REQUIRED WORK: A verbatim transcription of the listing below is required, without its pictures.

EXERCISE DATA:
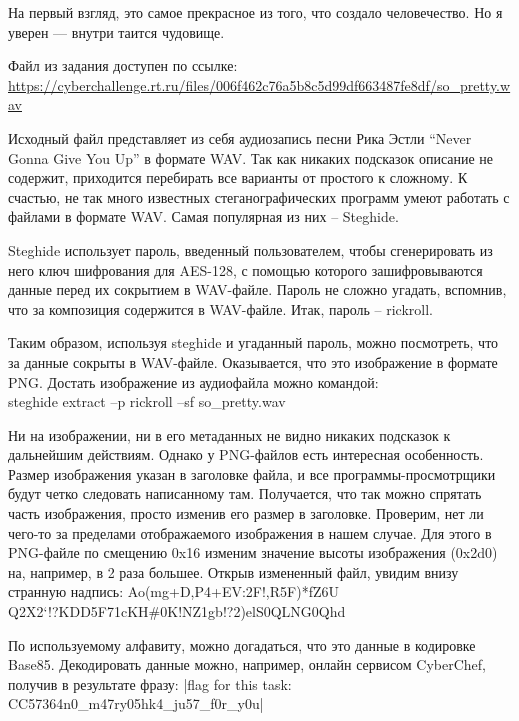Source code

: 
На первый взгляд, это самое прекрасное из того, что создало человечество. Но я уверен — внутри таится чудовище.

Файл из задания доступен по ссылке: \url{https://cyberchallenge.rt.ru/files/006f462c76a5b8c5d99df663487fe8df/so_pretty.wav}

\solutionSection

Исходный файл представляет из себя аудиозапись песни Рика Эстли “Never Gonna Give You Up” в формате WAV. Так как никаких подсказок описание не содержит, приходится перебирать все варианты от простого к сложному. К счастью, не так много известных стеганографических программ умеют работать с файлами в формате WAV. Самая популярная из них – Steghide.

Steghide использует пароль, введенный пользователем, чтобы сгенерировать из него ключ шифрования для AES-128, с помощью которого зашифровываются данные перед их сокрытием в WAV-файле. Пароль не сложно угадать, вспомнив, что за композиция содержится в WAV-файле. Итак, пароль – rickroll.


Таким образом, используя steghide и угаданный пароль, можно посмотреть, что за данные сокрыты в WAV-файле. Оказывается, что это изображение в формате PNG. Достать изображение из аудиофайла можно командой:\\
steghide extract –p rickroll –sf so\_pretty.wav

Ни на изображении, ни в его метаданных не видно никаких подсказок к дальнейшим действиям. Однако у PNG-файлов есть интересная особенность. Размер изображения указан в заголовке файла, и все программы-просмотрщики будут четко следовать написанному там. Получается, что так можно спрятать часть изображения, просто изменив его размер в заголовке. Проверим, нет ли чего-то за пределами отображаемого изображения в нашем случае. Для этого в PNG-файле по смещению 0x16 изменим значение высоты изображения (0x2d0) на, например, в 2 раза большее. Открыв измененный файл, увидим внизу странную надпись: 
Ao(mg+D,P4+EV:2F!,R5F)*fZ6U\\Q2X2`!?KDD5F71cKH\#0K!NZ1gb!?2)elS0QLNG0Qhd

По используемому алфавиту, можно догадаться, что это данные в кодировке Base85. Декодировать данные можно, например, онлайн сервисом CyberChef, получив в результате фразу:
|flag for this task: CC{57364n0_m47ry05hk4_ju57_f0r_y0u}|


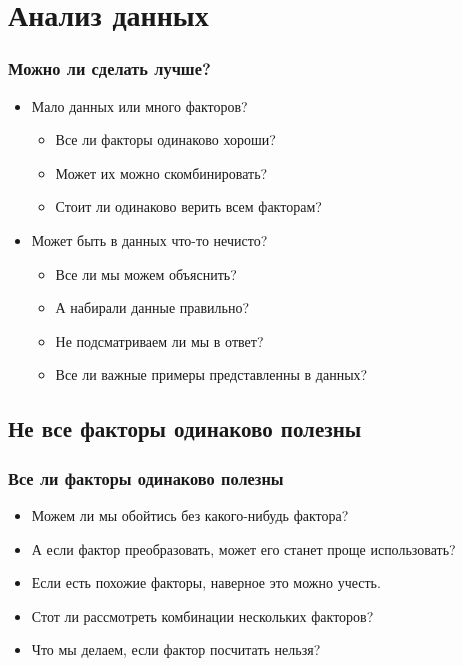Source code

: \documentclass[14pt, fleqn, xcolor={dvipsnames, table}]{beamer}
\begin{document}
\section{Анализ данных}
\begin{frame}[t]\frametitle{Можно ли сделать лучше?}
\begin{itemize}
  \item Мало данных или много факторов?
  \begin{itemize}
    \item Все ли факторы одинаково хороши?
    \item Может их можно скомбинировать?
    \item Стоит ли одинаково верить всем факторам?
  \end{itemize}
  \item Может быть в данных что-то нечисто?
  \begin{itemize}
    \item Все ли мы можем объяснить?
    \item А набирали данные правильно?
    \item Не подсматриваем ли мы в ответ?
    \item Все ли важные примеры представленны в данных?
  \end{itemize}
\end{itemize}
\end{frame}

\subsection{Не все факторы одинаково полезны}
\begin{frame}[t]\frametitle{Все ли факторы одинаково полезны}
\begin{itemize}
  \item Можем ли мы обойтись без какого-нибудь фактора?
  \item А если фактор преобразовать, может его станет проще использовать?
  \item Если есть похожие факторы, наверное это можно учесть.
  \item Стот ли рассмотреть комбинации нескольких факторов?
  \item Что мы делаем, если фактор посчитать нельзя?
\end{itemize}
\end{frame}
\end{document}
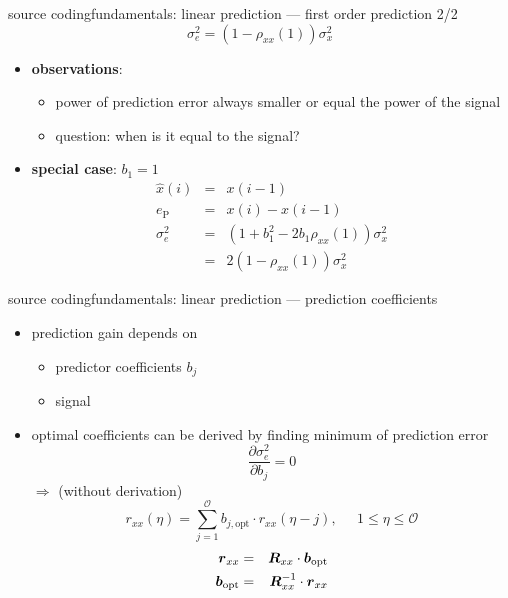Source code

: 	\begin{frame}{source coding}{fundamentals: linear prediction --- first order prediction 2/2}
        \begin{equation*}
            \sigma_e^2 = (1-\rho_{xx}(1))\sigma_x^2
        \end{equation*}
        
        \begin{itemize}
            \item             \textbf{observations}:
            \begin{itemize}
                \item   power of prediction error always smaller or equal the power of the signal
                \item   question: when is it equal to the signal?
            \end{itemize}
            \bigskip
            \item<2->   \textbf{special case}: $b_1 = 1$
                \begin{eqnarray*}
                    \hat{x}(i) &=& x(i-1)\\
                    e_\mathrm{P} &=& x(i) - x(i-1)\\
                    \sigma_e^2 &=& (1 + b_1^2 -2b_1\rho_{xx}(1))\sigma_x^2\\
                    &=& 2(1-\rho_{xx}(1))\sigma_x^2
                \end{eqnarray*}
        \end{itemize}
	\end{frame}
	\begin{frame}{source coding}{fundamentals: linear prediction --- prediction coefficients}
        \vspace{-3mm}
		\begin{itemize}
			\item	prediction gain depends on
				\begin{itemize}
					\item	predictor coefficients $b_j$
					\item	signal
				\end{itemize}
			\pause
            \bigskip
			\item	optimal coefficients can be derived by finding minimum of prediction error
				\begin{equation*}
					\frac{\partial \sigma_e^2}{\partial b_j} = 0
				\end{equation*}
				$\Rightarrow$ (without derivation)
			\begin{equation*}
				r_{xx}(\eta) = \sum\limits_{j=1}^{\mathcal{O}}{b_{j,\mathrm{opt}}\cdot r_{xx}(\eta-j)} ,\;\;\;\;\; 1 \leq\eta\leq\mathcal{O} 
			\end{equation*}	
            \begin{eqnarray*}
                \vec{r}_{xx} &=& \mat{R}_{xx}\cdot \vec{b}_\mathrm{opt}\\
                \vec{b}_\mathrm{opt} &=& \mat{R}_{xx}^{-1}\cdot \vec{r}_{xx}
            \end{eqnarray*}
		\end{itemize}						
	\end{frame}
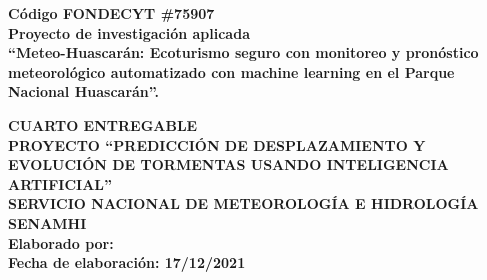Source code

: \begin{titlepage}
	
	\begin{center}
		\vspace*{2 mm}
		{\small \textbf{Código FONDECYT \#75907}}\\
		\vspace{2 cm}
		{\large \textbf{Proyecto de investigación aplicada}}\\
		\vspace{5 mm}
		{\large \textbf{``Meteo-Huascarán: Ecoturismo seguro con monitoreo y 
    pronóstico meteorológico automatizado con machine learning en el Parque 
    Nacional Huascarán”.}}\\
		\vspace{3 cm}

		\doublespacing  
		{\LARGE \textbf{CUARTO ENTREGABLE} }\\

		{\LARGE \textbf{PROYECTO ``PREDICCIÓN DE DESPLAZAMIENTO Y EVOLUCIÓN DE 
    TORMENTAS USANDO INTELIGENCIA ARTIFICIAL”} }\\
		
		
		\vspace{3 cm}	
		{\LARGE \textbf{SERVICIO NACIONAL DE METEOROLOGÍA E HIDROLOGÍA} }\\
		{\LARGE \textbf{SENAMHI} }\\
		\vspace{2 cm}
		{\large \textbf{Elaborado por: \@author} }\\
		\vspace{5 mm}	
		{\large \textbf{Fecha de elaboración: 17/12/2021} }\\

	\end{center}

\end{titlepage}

SOLUTION TO THIS PROBLEM:
Source code

: 
На первый взгляд, это самое прекрасное из того, что создало человечество. Но я уверен — внутри таится чудовище.

Файл из задания доступен по ссылке: \url{https://cyberchallenge.rt.ru/files/006f462c76a5b8c5d99df663487fe8df/so_pretty.wav}

\solutionSection

Исходный файл представляет из себя аудиозапись песни Рика Эстли “Never Gonna Give You Up” в формате WAV. Так как никаких подсказок описание не содержит, приходится перебирать все варианты от простого к сложному. К счастью, не так много известных стеганографических программ умеют работать с файлами в формате WAV. Самая популярная из них – Steghide.

Steghide использует пароль, введенный пользователем, чтобы сгенерировать из него ключ шифрования для AES-128, с помощью которого зашифровываются данные перед их сокрытием в WAV-файле. Пароль не сложно угадать, вспомнив, что за композиция содержится в WAV-файле. Итак, пароль – rickroll.


Таким образом, используя steghide и угаданный пароль, можно посмотреть, что за данные сокрыты в WAV-файле. Оказывается, что это изображение в формате PNG. Достать изображение из аудиофайла можно командой:\\
steghide extract –p rickroll –sf so\_pretty.wav

Ни на изображении, ни в его метаданных не видно никаких подсказок к дальнейшим действиям. Однако у PNG-файлов есть интересная особенность. Размер изображения указан в заголовке файла, и все программы-просмотрщики будут четко следовать написанному там. Получается, что так можно спрятать часть изображения, просто изменив его размер в заголовке. Проверим, нет ли чего-то за пределами отображаемого изображения в нашем случае. Для этого в PNG-файле по смещению 0x16 изменим значение высоты изображения (0x2d0) на, например, в 2 раза большее. Открыв измененный файл, увидим внизу странную надпись: 
Ao(mg+D,P4+EV:2F!,R5F)*fZ6U\\Q2X2`!?KDD5F71cKH\#0K!NZ1gb!?2)elS0QLNG0Qhd

По используемому алфавиту, можно догадаться, что это данные в кодировке Base85. Декодировать данные можно, например, онлайн сервисом CyberChef, получив в результате фразу:
|flag for this task: CC{57364n0_m47ry05hk4_ju57_f0r_y0u}|


Source code

: \documentclass[14pt, fleqn, xcolor={dvipsnames, table}]{beamer}
\begin{document}
\section{Анализ данных}
\begin{frame}[t]\frametitle{Можно ли сделать лучше?}
\begin{itemize}
  \item Мало данных или много факторов?
  \begin{itemize}
    \item Все ли факторы одинаково хороши?
    \item Может их можно скомбинировать?
    \item Стоит ли одинаково верить всем факторам?
  \end{itemize}
  \item Может быть в данных что-то нечисто?
  \begin{itemize}
    \item Все ли мы можем объяснить?
    \item А набирали данные правильно?
    \item Не подсматриваем ли мы в ответ?
    \item Все ли важные примеры представленны в данных?
  \end{itemize}
\end{itemize}
\end{frame}

\subsection{Не все факторы одинаково полезны}
\begin{frame}[t]\frametitle{Все ли факторы одинаково полезны}
\begin{itemize}
  \item Можем ли мы обойтись без какого-нибудь фактора?
  \item А если фактор преобразовать, может его станет проще использовать?
  \item Если есть похожие факторы, наверное это можно учесть.
  \item Стот ли рассмотреть комбинации нескольких факторов?
  \item Что мы делаем, если фактор посчитать нельзя?
\end{itemize}
\end{frame}
\end{document}
Source code

: 	\begin{frame}{source coding}{fundamentals: linear prediction --- first order prediction 2/2}
        \begin{equation*}
            \sigma_e^2 = (1-\rho_{xx}(1))\sigma_x^2
        \end{equation*}
        
        \begin{itemize}
            \item             \textbf{observations}:
            \begin{itemize}
                \item   power of prediction error always smaller or equal the power of the signal
                \item   question: when is it equal to the signal?
            \end{itemize}
            \bigskip
            \item<2->   \textbf{special case}: $b_1 = 1$
                \begin{eqnarray*}
                    \hat{x}(i) &=& x(i-1)\\
                    e_\mathrm{P} &=& x(i) - x(i-1)\\
                    \sigma_e^2 &=& (1 + b_1^2 -2b_1\rho_{xx}(1))\sigma_x^2\\
                    &=& 2(1-\rho_{xx}(1))\sigma_x^2
                \end{eqnarray*}
        \end{itemize}
	\end{frame}
	\begin{frame}{source coding}{fundamentals: linear prediction --- prediction coefficients}
        \vspace{-3mm}
		\begin{itemize}
			\item	prediction gain depends on
				\begin{itemize}
					\item	predictor coefficients $b_j$
					\item	signal
				\end{itemize}
			\pause
            \bigskip
			\item	optimal coefficients can be derived by finding minimum of prediction error
				\begin{equation*}
					\frac{\partial \sigma_e^2}{\partial b_j} = 0
				\end{equation*}
				$\Rightarrow$ (without derivation)
			\begin{equation*}
				r_{xx}(\eta) = \sum\limits_{j=1}^{\mathcal{O}}{b_{j,\mathrm{opt}}\cdot r_{xx}(\eta-j)} ,\;\;\;\;\; 1 \leq\eta\leq\mathcal{O} 
			\end{equation*}	
            \begin{eqnarray*}
                \vec{r}_{xx} &=& \mat{R}_{xx}\cdot \vec{b}_\mathrm{opt}\\
                \vec{b}_\mathrm{opt} &=& \mat{R}_{xx}^{-1}\cdot \vec{r}_{xx}
            \end{eqnarray*}
		\end{itemize}						
	\end{frame}
Source code

: \begin{titlepage}
	
	\begin{center}
		\vspace*{2 mm}
		{\small \textbf{Código FONDECYT \#75907}}\\
		\vspace{2 cm}
		{\large \textbf{Proyecto de investigación aplicada}}\\
		\vspace{5 mm}
		{\large \textbf{``Meteo-Huascarán: Ecoturismo seguro con monitoreo y 
    pronóstico meteorológico automatizado con machine learning en el Parque 
    Nacional Huascarán”.}}\\
		\vspace{3 cm}

		\doublespacing  
		{\LARGE \textbf{CUARTO ENTREGABLE} }\\

		{\LARGE \textbf{PROYECTO ``PREDICCIÓN DE DESPLAZAMIENTO Y EVOLUCIÓN DE 
    TORMENTAS USANDO INTELIGENCIA ARTIFICIAL”} }\\
		
		
		\vspace{3 cm}	
		{\LARGE \textbf{SERVICIO NACIONAL DE METEOROLOGÍA E HIDROLOGÍA} }\\
		{\LARGE \textbf{SENAMHI} }\\
		\vspace{2 cm}
		{\large \textbf{Elaborado por: \@author} }\\
		\vspace{5 mm}	
		{\large \textbf{Fecha de elaboración: 17/12/2021} }\\

	\end{center}

\end{titlepage}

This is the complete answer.